[Information given]:
····················
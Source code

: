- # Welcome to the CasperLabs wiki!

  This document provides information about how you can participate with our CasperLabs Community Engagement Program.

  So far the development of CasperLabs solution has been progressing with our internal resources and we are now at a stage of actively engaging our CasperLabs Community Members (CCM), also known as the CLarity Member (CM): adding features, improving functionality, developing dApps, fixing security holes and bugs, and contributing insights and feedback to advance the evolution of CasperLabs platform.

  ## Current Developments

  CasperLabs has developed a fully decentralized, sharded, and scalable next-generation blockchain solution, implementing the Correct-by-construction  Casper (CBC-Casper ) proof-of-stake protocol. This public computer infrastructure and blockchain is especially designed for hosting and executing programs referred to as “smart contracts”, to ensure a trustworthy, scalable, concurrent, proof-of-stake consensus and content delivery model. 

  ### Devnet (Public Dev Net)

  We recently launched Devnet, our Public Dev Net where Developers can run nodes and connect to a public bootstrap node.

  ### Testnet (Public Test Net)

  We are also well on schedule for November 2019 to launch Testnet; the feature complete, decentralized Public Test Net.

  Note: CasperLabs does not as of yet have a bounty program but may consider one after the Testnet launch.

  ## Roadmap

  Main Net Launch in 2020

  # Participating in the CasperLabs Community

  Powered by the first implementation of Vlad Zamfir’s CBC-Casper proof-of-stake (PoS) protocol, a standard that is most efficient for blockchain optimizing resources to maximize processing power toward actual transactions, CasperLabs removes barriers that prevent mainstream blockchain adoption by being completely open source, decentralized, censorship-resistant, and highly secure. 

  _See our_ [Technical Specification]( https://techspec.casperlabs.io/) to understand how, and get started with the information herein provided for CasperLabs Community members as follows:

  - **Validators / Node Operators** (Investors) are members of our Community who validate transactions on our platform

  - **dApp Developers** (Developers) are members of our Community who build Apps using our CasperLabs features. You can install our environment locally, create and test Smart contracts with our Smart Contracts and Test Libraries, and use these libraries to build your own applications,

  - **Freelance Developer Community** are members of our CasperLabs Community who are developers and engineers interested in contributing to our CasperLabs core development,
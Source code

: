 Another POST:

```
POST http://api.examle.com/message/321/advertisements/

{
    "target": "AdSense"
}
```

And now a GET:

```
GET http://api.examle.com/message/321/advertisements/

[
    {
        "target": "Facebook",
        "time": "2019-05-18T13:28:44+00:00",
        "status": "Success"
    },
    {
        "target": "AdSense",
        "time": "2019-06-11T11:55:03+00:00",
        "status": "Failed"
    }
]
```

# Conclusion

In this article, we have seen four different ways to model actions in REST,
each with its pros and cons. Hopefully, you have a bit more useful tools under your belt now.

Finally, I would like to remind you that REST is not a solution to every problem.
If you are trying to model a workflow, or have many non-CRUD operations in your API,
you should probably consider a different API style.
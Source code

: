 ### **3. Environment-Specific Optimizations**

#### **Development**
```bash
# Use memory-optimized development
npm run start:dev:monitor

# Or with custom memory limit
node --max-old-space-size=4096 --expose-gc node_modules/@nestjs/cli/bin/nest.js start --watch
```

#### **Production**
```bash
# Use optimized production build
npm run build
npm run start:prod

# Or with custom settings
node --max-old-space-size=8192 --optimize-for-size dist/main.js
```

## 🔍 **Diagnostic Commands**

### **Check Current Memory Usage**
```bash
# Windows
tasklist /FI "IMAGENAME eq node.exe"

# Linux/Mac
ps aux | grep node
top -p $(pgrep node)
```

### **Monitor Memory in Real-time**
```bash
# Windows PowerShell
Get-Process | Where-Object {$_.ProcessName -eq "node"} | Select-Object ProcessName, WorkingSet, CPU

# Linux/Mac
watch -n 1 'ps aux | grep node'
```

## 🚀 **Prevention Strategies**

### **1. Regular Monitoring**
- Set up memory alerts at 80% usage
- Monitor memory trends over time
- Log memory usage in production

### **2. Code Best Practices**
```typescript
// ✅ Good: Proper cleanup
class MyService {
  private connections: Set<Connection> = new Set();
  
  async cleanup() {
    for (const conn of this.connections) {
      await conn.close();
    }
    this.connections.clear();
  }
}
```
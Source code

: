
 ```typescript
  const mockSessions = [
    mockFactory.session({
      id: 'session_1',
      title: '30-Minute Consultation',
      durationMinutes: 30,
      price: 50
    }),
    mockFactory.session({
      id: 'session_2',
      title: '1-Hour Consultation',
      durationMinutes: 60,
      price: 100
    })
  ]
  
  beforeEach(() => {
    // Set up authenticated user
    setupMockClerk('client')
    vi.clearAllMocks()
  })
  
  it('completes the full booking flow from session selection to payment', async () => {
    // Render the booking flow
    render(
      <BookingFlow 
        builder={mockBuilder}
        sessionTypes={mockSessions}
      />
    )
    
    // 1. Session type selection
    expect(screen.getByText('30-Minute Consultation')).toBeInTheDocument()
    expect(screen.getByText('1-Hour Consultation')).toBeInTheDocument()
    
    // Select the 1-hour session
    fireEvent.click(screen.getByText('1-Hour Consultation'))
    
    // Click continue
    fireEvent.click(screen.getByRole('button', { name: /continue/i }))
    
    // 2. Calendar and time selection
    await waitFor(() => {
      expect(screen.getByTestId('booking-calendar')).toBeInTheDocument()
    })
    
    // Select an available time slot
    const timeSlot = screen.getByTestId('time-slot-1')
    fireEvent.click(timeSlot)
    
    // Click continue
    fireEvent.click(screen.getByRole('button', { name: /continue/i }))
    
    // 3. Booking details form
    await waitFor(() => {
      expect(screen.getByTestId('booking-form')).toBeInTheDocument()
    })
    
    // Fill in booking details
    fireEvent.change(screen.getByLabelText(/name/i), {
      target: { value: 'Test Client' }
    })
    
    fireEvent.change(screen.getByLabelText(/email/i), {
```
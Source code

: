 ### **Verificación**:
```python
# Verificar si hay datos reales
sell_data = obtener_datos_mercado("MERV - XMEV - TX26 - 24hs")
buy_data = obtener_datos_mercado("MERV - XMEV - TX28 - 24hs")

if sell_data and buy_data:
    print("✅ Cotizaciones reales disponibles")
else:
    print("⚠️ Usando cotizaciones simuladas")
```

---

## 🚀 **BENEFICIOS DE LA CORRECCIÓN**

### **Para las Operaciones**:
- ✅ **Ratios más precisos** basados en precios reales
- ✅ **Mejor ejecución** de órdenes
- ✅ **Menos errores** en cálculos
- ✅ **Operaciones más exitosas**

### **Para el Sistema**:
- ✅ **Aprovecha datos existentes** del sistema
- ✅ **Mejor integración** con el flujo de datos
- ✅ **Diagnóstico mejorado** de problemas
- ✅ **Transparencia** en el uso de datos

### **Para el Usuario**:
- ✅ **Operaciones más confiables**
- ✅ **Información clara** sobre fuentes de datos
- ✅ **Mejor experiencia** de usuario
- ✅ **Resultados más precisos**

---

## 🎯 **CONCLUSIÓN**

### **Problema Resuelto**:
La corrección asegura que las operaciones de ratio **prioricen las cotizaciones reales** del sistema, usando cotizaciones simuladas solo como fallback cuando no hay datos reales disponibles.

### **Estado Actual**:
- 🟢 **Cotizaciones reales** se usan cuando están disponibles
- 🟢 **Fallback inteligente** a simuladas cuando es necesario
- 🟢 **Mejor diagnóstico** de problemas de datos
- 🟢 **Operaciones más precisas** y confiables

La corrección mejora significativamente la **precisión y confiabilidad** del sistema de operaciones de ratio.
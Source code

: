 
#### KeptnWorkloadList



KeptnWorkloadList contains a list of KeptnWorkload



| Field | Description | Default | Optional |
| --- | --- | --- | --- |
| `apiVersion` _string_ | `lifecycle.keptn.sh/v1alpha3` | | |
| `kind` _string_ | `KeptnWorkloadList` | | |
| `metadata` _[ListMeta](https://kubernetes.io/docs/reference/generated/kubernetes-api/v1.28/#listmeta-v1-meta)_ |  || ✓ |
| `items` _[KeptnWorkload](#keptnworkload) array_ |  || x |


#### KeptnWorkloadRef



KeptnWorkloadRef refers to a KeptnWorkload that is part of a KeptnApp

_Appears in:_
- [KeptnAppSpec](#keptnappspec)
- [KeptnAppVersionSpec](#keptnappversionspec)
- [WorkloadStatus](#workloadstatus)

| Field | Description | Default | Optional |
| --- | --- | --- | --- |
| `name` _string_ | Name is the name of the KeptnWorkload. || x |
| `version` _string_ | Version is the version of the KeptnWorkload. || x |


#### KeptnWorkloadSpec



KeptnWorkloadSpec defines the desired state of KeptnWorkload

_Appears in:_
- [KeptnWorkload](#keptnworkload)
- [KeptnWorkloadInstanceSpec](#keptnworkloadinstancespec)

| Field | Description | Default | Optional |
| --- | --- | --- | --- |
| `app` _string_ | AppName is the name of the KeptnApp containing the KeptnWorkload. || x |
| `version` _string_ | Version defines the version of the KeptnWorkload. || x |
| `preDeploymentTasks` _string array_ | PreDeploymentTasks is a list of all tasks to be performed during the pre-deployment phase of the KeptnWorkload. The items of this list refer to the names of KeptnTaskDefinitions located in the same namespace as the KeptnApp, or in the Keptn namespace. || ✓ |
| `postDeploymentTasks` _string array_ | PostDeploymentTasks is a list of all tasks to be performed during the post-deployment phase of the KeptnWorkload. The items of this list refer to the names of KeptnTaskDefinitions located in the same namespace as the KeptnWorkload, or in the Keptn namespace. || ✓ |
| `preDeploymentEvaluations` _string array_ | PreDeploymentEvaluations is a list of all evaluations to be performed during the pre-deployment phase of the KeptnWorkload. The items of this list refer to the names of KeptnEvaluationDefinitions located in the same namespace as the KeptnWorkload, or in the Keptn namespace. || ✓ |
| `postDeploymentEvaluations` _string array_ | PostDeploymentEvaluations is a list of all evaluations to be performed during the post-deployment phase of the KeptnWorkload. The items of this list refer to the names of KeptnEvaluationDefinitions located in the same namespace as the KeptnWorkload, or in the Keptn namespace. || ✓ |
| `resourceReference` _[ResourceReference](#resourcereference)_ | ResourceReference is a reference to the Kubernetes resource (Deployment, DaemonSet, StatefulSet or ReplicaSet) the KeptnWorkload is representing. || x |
····················
[Task directions]:
Using the listing above, list every line in which the string "disponibles" occurs.

[Answer for the task]:
    print("✅ Cotizaciones reales disponibles")
La corrección asegura que las operaciones de ratio **prioricen las cotizaciones reales** del sistema, usando cotizaciones simuladas solo como fallback cuando no hay datos reales disponibles.
- 🟢 **Cotizaciones reales** se usan cuando están disponibles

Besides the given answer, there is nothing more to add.